How the Bruins’ defense might look next season
The Bruins very well may start the new season — now just 80 days away — with what we know this morning as their eight-man defensive corps, with Charlie McAvoy as the emerging uber talent and the old man in the C, Zdeno Chara (a spritely 42 next March), pegged as their holdover No. 1 pairing.
But while much of the offseason focus and speculation around the Bruins centers on what they’ll do to prop up second-line scoring (a.k.a. the perennial Krejci Line question), it’s the backline group that again failed to get the job done in the playoffs, albeit with key members Brandon Carlo and Torey Krug each out of action by the end of Round 2 vs. the Lightning.
Is John Moore the answer to what ailed them? Possibly. He has impressive wheels, particularly for a guy his size (6 feet 3 inches, 210 pounds), and speed is the oxygen of coach Bruce Cassidy’s attack.
Speed alone, though, doesn’t dictate success. Dougie Hamilton had similar speed and was slightly bigger (now 6-6, 210), but today (now on team No. 3 with the Hurricanes) is still prone to puck decision boo-boos that have chilled the talk of him turning into a franchise defenseman. Perhaps Rod Brind’Amour, the Canes’ new bench boss, will get him right.
Meanwhile, Boston is NHL stop No. 5 on Moore’s career itinerary. Once a first-round pick (No. 21 in 2009) of the Blue Jackets, he has been traded twice and twice more found work as a free agent — including the five-year/$13.75 million deal he signed with the Black and Gold on July 1. All by age 27. If he truly can hold his own in the top four, he will prove to be general manager Don Sweeney’s best, and most financially prudent, July 1 impact signing.

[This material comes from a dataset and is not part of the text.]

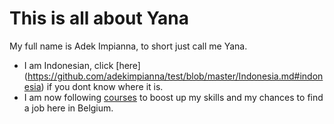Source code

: # This is all about Yana

My full name is Adek Impianna, to short just call me Yana.
* I am Indonesian, click [here] (https://github.com/adekimpianna/test/blob/master/Indonesia.md#indonesia) if you dont know where it is. 
* I am now following [courses](https://github.com/adekimpianna/test/blob/master/Courses.md) to boost up my skills and my chances to find a job here in Belgium.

Among Sweeney’s other five-year UFA deals, Matt Beleskey was a bust and David Backes has thus far logged a Gentleman’s C. Considering Backes’s $6 million annual cap hit, that C is the mark of an easy grader.
For the moment, Moore’s role is unclear, though clarity will come quickly once the puck is dropped in October. His lefthand shot all but eliminates him from being Chara’s running mate on the shutdown unit, which leaves McAvoy the incumbent. If Moore is on the No. 2 pairing, with Carlo on the right side, then that bumps Krug down to a No. 3 spot, which is, shall we say, a very odd fit for a club’s top-paid defenseman ($5.25 million cap charge).

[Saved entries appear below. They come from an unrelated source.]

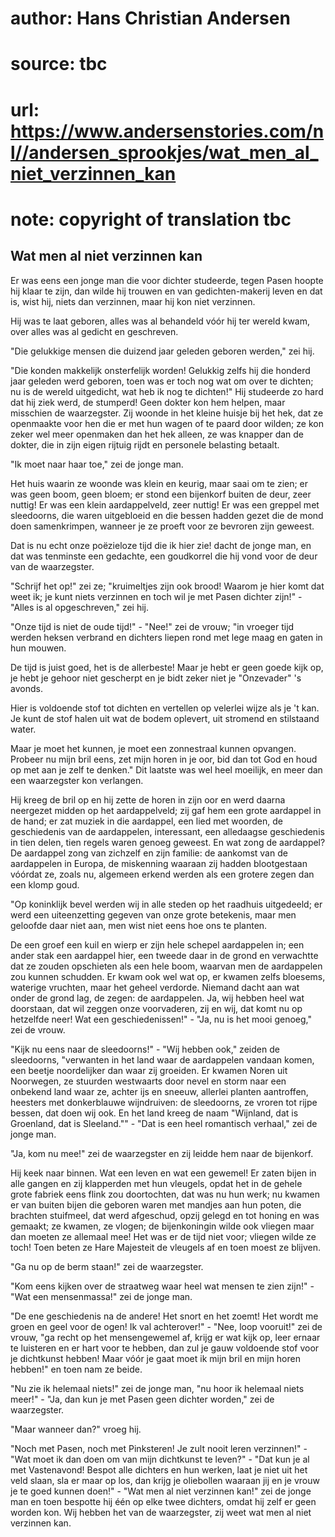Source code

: # author: Hans Christian Andersen
# source: tbc
# url: https://www.andersenstories.com/nl//andersen_sprookjes/wat_men_al_niet_verzinnen_kan
# note: copyright of translation tbc

## Wat men al niet verzinnen kan 

Er was eens een jonge man die voor dichter studeerde, tegen Pasen hoopte
hij klaar te zijn, dan wilde hij trouwen en van gedichten-makerij leven
en dat is, wist hij, niets dan verzinnen, maar hij kon niet verzinnen.

Hij was te laat geboren, alles was al behandeld vóór hij ter wereld
kwam, over alles was al gedicht en geschreven.

"Die gelukkige mensen die duizend jaar geleden geboren werden," zei
hij.

"Die konden makkelijk onsterfelijk worden! Gelukkig zelfs hij die
honderd jaar geleden werd geboren, toen was er toch nog wat om over te
dichten; nu is de wereld uitgedicht, wat heb ik nog te dichten!" Hij
studeerde zo hard dat hij ziek werd, de stumperd! Geen dokter kon hem
helpen, maar misschien de waarzegster. Zij woonde in het kleine huisje
bij het hek, dat ze openmaakte voor hen die er met hun wagen of te paard
door wilden; ze kon zeker wel meer openmaken dan het hek alleen, ze was
knapper dan de dokter, die in zijn eigen rijtuig rijdt en personele
belasting betaalt.

"Ik moet naar haar toe," zei de jonge man.

Het huis waarin ze woonde was klein en keurig, maar saai om te zien; er
was geen boom, geen bloem; er stond een bijenkorf buiten de deur, zeer
nuttig! Er was een klein aardappelveld, zeer nuttig! Er was een greppel
met sleedoorns, die waren uitgebloeid en die bessen hadden gezet die de
mond doen samenkrimpen, wanneer je ze proeft voor ze bevroren zijn
geweest.

Dat is nu echt onze poëzieloze tijd die ik hier zie! dacht de jonge man,
en dat was tenminste een gedachte, een goudkorrel die hij vond voor de
deur van de waarzegster.

"Schrijf het op!" zei ze; "kruimeltjes zijn ook brood! Waarom je hier
komt dat weet ik; je kunt niets verzinnen en toch wil je met Pasen
dichter zijn!" - "Alles is al opgeschreven," zei hij.

"Onze tijd is niet de oude tijd!" - "Nee!" zei de vrouw; "in
vroeger tijd werden heksen verbrand en dichters liepen rond met lege
maag en gaten in hun mouwen.

De tijd is juist goed, het is de allerbeste! Maar je hebt er geen goede
kijk op, je hebt je gehoor niet gescherpt en je bidt zeker niet je
"Onzevader" 's avonds.

Hier is voldoende stof tot dichten en vertellen op velerlei wijze als je
't kan. Je kunt de stof halen uit wat de bodem oplevert, uit stromend
en stilstaand water.

Maar je moet het kunnen, je moet een zonnestraal kunnen opvangen.
Probeer nu mijn bril eens, zet mijn horen in je oor, bid dan tot God en
houd op met aan je zelf te denken." Dit laatste was wel heel moeilijk,
en meer dan een waarzegster kon verlangen.

Hij kreeg de bril op en hij zette de horen in zijn oor en werd daarna
neergezet midden op het aardappelveld; zij gaf hem een grote aardappel
in de hand; er zat muziek in die aardappel, een lied met woorden, de
geschiedenis van de aardappelen, interessant, een alledaagse
geschiedenis in tien delen, tien regels waren genoeg geweest. En wat
zong de aardappel? De aardappel zong van zichzelf en zijn familie: de
aankomst van de aardappelen in Europa, de miskenning waaraan zij hadden
blootgestaan vóórdat ze, zoals nu, algemeen erkend werden als een
grotere zegen dan een klomp goud.

"Op koninklijk bevel werden wij in alle steden op het raadhuis
uitgedeeld; er werd een uiteenzetting gegeven van onze grote betekenis,
maar men geloofde daar niet aan, men wist niet eens hoe ons te planten.

De een groef een kuil en wierp er zijn hele schepel aardappelen in; een
ander stak een aardappel hier, een tweede daar in de grond en verwachtte
dat ze zouden opschieten als een hele boom, waarvan men de aardappelen
zou kunnen schudden. Er kwam ook wel wat op, er kwamen zelfs bloesems,
waterige vruchten, maar het geheel verdorde. Niemand dacht aan wat onder
de grond lag, de zegen: de aardappelen. Ja, wij hebben heel wat
doorstaan, dat wil zeggen onze voorvaderen, zij en wij, dat komt nu op
hetzelfde neer! Wat een geschiedenissen!" - "Ja, nu is het mooi
genoeg," zei de vrouw.

"Kijk nu eens naar de sleedoorns!" - "Wij hebben ook," zeiden de
sleedoorns, "verwanten in het land waar de aardappelen vandaan komen,
een beetje noordelijker dan waar zij groeiden. Er kwamen Noren uit
Noorwegen, ze stuurden westwaarts door nevel en storm naar een onbekend
land waar ze, achter ijs en sneeuw, allerlei planten aantroffen,
heesters met donkerblauwe wijndruiven: de sleedoorns, ze vroren tot
rijpe bessen, dat doen wij ook. En het land kreeg de naam "Wijnland,
dat is Groenland, dat is Sleeland."" - "Dat is een heel romantisch
verhaal," zei de jonge man.

"Ja, kom nu mee!" zei de waarzegster en zij leidde hem naar de
bijenkorf.

Hij keek naar binnen. Wat een leven en wat een gewemel! Er zaten bijen
in alle gangen en zij klapperden met hun vleugels, opdat het in de
gehele grote fabriek eens flink zou doortochten, dat was nu hun werk; nu
kwamen er van buiten bijen die geboren waren met mandjes aan hun poten,
die brachten stuifmeel, dat werd afgeschud, opzij gelegd en tot honing
en was gemaakt; ze kwamen, ze vlogen; de bijenkoningin wilde ook vliegen
maar dan moeten ze allemaal mee! Het was er de tijd niet voor; vliegen
wilde ze toch! Toen beten ze Hare Majesteit de vleugels af en toen moest
ze blijven.

"Ga nu op de berm staan!" zei de waarzegster.

"Kom eens kijken over de straatweg waar heel wat mensen te zien
zijn!" - "Wat een mensenmassa!" zei de jonge man.

"De ene geschiedenis na de andere! Het snort en het zoemt! Het wordt me
groen en geel voor de ogen! Ik val achterover!" - "Nee, loop
vooruit!" zei de vrouw, "ga recht op het mensengewemel af, krijg er
wat kijk op, leer ernaar te luisteren en er hart voor te hebben, dan zul
je gauw voldoende stof voor je dichtkunst hebben! Maar vóór je gaat moet
ik mijn bril en mijn horen hebben!" en toen nam ze beide.

"Nu zie ik helemaal niets!" zei de jonge man, "nu hoor ik helemaal
niets meer!" - "Ja, dan kun je met Pasen geen dichter worden," zei de
waarzegster.

"Maar wanneer dan?" vroeg hij.

"Noch met Pasen, noch met Pinksteren! Je zult nooit leren
verzinnen!" - "Wat moet ik dan doen om van mijn dichtkunst te
leven?" - "Dat kun je al met Vastenavond! Bespot alle dichters en hun
werken, laat je niet uit het veld slaan, sla er maar op los, dan krijg
je oliebollen waaraan jij en je vrouw je te goed kunnen doen!" - "Wat
men al niet verzinnen kan!" zei de jonge man en toen bespotte hij één
op elke twee dichters, omdat hij zelf er geen worden kon. Wij hebben het
van de waarzegster, zij weet wat men al niet verzinnen kan.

Rumors through the spring, and into the summer, had Sweeney looking to wheel Krug and divvying up his role and minutes between McAvoy and Matt Grzelcyk. Fine in theory, just as it’s fine to think Moore’s speed alone will make him a top-four fixture.
What we know about Krug, despite his challenges as a five-on-five defender, is that he delivers points, 154 of them over just the last three seasons. It’s a Mutt and Jeff comparison at best, but Victor Hedman needed his first five seasons in Tampa to collect 144 points, then averaged 44 points over Years 6, 7, and 8. Yeah, anybody can tally points, but the vast majority do not, and brooming out Krug could be the $5.25 million cap savings that turns into a frantic footrace just to make the playoffs because, “Hey, these guys have no pop from the back end!”
If Krug stays put, that drops Moore to a No. 3 pairing, which certainly is more in line with his pay grade. Third-pairing defenders Adam McQuaid and Kevan Miller average a $2.63 million cap hit. Grzelcyk, whose game added real traction in the second half last season, recently signed a two-year deal at $1.4 million per. Though small like Krug (each 5-9), he proved his ability to defend. He finished plus-21, while Krug netted out at zero.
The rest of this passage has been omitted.